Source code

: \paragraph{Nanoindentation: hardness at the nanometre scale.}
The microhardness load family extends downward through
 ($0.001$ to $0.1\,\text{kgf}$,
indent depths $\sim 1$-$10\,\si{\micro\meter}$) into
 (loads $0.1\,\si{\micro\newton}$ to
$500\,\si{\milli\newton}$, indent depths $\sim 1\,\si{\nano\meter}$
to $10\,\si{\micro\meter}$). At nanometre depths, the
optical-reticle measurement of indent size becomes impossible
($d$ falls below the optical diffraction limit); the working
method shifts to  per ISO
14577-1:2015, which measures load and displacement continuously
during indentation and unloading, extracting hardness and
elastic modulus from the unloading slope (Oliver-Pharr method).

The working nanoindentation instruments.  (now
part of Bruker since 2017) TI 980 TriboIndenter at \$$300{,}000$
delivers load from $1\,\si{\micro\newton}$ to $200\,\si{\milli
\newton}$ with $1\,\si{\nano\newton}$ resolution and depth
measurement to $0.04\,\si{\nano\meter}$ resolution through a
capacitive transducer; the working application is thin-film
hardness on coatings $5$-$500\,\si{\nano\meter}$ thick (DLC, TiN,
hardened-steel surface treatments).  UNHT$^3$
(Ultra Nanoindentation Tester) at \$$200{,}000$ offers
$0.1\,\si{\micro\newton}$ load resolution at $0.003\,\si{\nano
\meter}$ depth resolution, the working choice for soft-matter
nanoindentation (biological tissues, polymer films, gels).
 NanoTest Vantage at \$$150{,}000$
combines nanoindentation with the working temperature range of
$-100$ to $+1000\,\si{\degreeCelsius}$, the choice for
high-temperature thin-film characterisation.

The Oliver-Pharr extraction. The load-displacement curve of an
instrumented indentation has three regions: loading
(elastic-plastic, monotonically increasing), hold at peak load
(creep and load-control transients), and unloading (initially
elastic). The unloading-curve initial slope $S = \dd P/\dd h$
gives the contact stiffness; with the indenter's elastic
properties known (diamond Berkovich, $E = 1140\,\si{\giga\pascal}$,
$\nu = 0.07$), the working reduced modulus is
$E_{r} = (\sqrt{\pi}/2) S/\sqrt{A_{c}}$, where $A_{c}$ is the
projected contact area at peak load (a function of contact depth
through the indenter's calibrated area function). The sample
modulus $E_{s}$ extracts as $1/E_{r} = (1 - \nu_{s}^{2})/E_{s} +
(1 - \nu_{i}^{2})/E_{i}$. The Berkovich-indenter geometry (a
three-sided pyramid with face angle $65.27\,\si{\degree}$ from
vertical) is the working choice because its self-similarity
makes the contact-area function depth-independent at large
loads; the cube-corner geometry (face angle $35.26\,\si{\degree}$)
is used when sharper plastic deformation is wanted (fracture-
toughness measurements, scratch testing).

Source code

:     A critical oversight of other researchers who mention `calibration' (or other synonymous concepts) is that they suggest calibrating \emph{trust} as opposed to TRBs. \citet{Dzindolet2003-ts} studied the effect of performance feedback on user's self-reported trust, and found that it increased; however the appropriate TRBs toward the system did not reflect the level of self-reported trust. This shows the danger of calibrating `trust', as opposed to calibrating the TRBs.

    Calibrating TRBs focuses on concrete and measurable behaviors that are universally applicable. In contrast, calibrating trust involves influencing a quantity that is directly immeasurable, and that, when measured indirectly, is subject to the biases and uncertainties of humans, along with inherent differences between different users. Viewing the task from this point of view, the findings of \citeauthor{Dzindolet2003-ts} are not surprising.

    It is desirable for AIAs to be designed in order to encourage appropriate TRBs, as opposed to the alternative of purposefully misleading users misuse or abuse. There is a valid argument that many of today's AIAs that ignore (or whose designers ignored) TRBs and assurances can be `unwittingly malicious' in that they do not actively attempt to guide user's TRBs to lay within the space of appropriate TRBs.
----
Output all of the entries without altering a single word.

Source code

: \paragraph{Nanoindentation: hardness at the nanometre scale.}
The microhardness load family extends downward through
 ($0.001$ to $0.1\,\text{kgf}$,
indent depths $\sim 1$-$10\,\si{\micro\meter}$) into
 (loads $0.1\,\si{\micro\newton}$ to
$500\,\si{\milli\newton}$, indent depths $\sim 1\,\si{\nano\meter}$
to $10\,\si{\micro\meter}$). At nanometre depths, the
optical-reticle measurement of indent size becomes impossible
($d$ falls below the optical diffraction limit); the working
method shifts to  per ISO
14577-1:2015, which measures load and displacement continuously
during indentation and unloading, extracting hardness and
elastic modulus from the unloading slope (Oliver-Pharr method).

The working nanoindentation instruments.  (now
part of Bruker since 2017) TI 980 TriboIndenter at \$$300{,}000$
delivers load from $1\,\si{\micro\newton}$ to $200\,\si{\milli
\newton}$ with $1\,\si{\nano\newton}$ resolution and depth
measurement to $0.04\,\si{\nano\meter}$ resolution through a
capacitive transducer; the working application is thin-film
hardness on coatings $5$-$500\,\si{\nano\meter}$ thick (DLC, TiN,
hardened-steel surface treatments).  UNHT$^3$
(Ultra Nanoindentation Tester) at \$$200{,}000$ offers
$0.1\,\si{\micro\newton}$ load resolution at $0.003\,\si{\nano
\meter}$ depth resolution, the working choice for soft-matter
nanoindentation (biological tissues, polymer films, gels).
 NanoTest Vantage at \$$150{,}000$
combines nanoindentation with the working temperature range of
$-100$ to $+1000\,\si{\degreeCelsius}$, the choice for
high-temperature thin-film characterisation.

The Oliver-Pharr extraction. The load-displacement curve of an
instrumented indentation has three regions: loading
(elastic-plastic, monotonically increasing), hold at peak load
(creep and load-control transients), and unloading (initially
elastic). The unloading-curve initial slope $S = \dd P/\dd h$
gives the contact stiffness; with the indenter's elastic
properties known (diamond Berkovich, $E = 1140\,\si{\giga\pascal}$,
$\nu = 0.07$), the working reduced modulus is
$E_{r} = (\sqrt{\pi}/2) S/\sqrt{A_{c}}$, where $A_{c}$ is the
projected contact area at peak load (a function of contact depth
through the indenter's calibrated area function). The sample
modulus $E_{s}$ extracts as $1/E_{r} = (1 - \nu_{s}^{2})/E_{s} +
(1 - \nu_{i}^{2})/E_{i}$. The Berkovich-indenter geometry (a
three-sided pyramid with face angle $65.27\,\si{\degree}$ from
vertical) is the working choice because its self-similarity
makes the contact-area function depth-independent at large
loads; the cube-corner geometry (face angle $35.26\,\si{\degree}$)
is used when sharper plastic deformation is wanted (fracture-
toughness measurements, scratch testing).

Source code

:     A critical oversight of other researchers who mention `calibration' (or other synonymous concepts) is that they suggest calibrating \emph{trust} as opposed to TRBs. \citet{Dzindolet2003-ts} studied the effect of performance feedback on user's self-reported trust, and found that it increased; however the appropriate TRBs toward the system did not reflect the level of self-reported trust. This shows the danger of calibrating `trust', as opposed to calibrating the TRBs.

    Calibrating TRBs focuses on concrete and measurable behaviors that are universally applicable. In contrast, calibrating trust involves influencing a quantity that is directly immeasurable, and that, when measured indirectly, is subject to the biases and uncertainties of humans, along with inherent differences between different users. Viewing the task from this point of view, the findings of \citeauthor{Dzindolet2003-ts} are not surprising.

    It is desirable for AIAs to be designed in order to encourage appropriate TRBs, as opposed to the alternative of purposefully misleading users misuse or abuse. There is a valid argument that many of today's AIAs that ignore (or whose designers ignored) TRBs and assurances can be `unwittingly malicious' in that they do not actively attempt to guide user's TRBs to lay within the space of appropriate TRBs.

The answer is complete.